Fiasco Theater’s Pericles: Creative Troupe Has Fun with Unwieldy Shakespeare

By David Finkle

★★★★☆ Ben Steinfeld directs Fiasco's viewer-friendly version of the rarely-produced tragedy

Devin E. Haqq, Emily Young in Fiasco Theater’s Pericles. Photo: Austin Ruffer

It’s billed as Fiasco Theater’s Pericles, not William Shakespeare’s, and there’s good reason for it. The Fiasco folks, together since 2009 and always mighty welcome, don’t mean to suggest they’re not presenting the Shakespeare play. They’re indicating they’re fooling around with it for their enjoyment and in turn for equal, if not more, audience enjoyment.

Scholars have rarely agreed that Shakespeare wrote the play himself — though with whom remains vague — and few deem it anywhere near classic Shakespeare.

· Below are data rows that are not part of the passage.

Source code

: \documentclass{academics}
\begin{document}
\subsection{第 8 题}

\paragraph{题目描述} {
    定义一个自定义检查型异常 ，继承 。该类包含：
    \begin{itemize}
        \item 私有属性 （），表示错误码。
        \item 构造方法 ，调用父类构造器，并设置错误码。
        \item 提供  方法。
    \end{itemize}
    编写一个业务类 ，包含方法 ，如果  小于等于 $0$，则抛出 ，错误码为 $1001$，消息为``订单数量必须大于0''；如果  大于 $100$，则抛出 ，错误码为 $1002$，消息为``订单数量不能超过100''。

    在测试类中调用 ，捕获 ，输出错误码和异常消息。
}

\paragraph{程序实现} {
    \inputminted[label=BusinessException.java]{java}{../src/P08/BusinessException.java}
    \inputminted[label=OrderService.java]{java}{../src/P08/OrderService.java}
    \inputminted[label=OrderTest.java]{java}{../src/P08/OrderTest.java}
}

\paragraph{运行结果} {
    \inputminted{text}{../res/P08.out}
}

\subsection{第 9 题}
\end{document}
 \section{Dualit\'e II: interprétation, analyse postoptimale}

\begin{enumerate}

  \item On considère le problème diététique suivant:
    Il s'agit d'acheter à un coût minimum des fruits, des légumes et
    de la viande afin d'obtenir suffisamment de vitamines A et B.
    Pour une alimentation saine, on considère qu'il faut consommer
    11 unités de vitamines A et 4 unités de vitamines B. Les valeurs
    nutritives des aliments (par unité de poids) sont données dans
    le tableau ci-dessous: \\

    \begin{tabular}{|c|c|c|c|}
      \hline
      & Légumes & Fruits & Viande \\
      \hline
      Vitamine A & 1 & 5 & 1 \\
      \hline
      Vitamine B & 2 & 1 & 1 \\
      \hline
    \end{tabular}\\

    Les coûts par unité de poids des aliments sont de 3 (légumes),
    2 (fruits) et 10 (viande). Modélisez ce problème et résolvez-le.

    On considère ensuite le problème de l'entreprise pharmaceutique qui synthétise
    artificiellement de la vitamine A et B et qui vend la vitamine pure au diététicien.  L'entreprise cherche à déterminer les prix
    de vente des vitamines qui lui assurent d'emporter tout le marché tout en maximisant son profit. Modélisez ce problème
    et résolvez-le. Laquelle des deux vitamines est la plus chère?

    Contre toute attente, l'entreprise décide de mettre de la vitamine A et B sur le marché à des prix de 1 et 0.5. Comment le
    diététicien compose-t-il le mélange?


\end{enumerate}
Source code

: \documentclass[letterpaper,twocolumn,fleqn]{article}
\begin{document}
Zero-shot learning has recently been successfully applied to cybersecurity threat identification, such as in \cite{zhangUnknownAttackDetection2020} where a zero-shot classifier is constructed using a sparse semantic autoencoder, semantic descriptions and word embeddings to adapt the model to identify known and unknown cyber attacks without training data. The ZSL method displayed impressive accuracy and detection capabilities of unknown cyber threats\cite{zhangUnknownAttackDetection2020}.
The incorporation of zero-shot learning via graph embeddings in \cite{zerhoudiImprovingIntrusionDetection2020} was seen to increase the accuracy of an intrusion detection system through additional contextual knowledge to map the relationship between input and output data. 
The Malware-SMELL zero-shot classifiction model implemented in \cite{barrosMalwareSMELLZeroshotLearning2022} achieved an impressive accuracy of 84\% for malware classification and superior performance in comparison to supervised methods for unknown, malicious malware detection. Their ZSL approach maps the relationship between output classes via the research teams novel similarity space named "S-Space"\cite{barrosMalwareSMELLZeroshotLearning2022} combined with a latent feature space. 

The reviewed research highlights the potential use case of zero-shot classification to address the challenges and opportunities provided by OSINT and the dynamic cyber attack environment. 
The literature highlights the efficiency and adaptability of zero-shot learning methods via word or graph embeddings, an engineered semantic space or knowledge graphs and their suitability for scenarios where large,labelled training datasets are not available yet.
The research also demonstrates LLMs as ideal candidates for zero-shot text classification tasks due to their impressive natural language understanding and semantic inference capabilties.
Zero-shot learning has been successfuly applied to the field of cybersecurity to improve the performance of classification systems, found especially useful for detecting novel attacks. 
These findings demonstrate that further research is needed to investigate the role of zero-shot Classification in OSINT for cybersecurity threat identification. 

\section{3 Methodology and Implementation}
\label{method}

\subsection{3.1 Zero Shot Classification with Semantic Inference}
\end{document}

G. B. Harrison has claimed that Pericles is “far below his best’ and goes on to call earlier scenes as “puerile melodrama and so badly written that they might almost be parodies of Elizabethan drama at its worst.”

Heigh ho, here come the Fiasco players not — take note of this — making fun of Pericles but making fun with it. At the jovial get-go, out the nine actors stroll in similar outfits (meant to resemble muslin?) and sandals. They sit in a circle on wooden boxes and begin to sing something director-songwriter-guitarist Ben Steinfeld has wrought, enhanced by Paul L. Coffey on cello.

Truth to tell, this isn’t the first time the Fiasco members are seen. As the audience is entering, they’re spotted arranging the boxes. Some of them greet this or that one in the crowd. A few apparently spot friends whom they hug. It’s all in the spirit of establishing the informal approach to the material on hand.

What is the plot of this rarely revived play? Pericles, prince of Tyre, travels to Antioch to win the princess’ hand. He wins it, but King Antiochus doesn’t want to confer it, which prompts the imperiled Pericles to steal away.  Whereupon he begins a lengthy journey around the Mediterranean that in more ways than one repeatedly leaves him all at sea.

Eventually, he marries Thaisa, and the temporarily happy couple brings infant Marina into the world. Thaisa meets a seemingly harsh end, though she actually becomes a nun. Marina grows up in a trice and is also rendered all at sea. Intended to be murdered and given out as deceased, she’s kidnapped by pirates, only to be sold to the highest bidder. She isn’t quite palmed off, but, after perils of her own, is reunited with the mourning Pericles and Thaisa so that the yet again happy family is no longer at sea.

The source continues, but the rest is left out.